University of Sydney
A sponge that filters hot air and captures carbon dioxide
We need better ways of capturing carbon dioxide emissions from power stations and industry. And we won’t be using hydrogen cars until we’ve developed practical ways of carrying enough hydrogen gas in the fuel tank. Deanna D’Alessandro’s understanding of basic chemistry has led her to create new, incredibly absorbent chemicals that could do both these jobs and much more.
It’s all to do with surface area. Working in California and in Sydney she has constructed crystals that are full of minute holes. One teaspoon of the most effective of her chemicals has the surface area of a rugby field. What’s more, the size and shape of the pores can be customised using light. So she believes she can create molecular sponges that will mop up carbon dioxide, hydrogen, or in theory almost any gas – and then release it on cue.

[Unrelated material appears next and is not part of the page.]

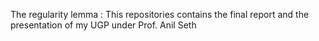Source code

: The regularity lemma :
This repositories contains the final report and  the presentation of my UGP under Prof. Anil Seth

Her achievements have won her a $20,000 L’Oréal Australia For Women in Science Fellowship which will provide equipment, travel support and a summer vacation student to assist her research.
A postdoctoral research fellow in the School of Chemistry at The University of Sydney, Deanna has always had a passion for chemistry. “At school I realised that chemistry explains everything – what colours the world, who we are, how we got here.” In return, chemistry has rewarded her passion – taking her around the world from her home town of Cairns. “I’ve presented my work in the US, UK, China and Europe. I love that aspect of science – it’s a global activity, a global community.”
Learning from nature
Deanna’s compounds are similar in principle to the molecular structures in seashells and in microscopic marine plants called diatoms. These naturally-occurring materials are commonly used in toothpaste, laundry detergents, kitty litter and industry generally.
Deanna’s high tech equivalents are crystals known as metal-organic frameworks – clusters of charged metal atoms linked by carbon-based groups. While she didn’t invent these frameworks, Deanna has developed new kinds which are more robust and which have molecular pores that can be shaped using light.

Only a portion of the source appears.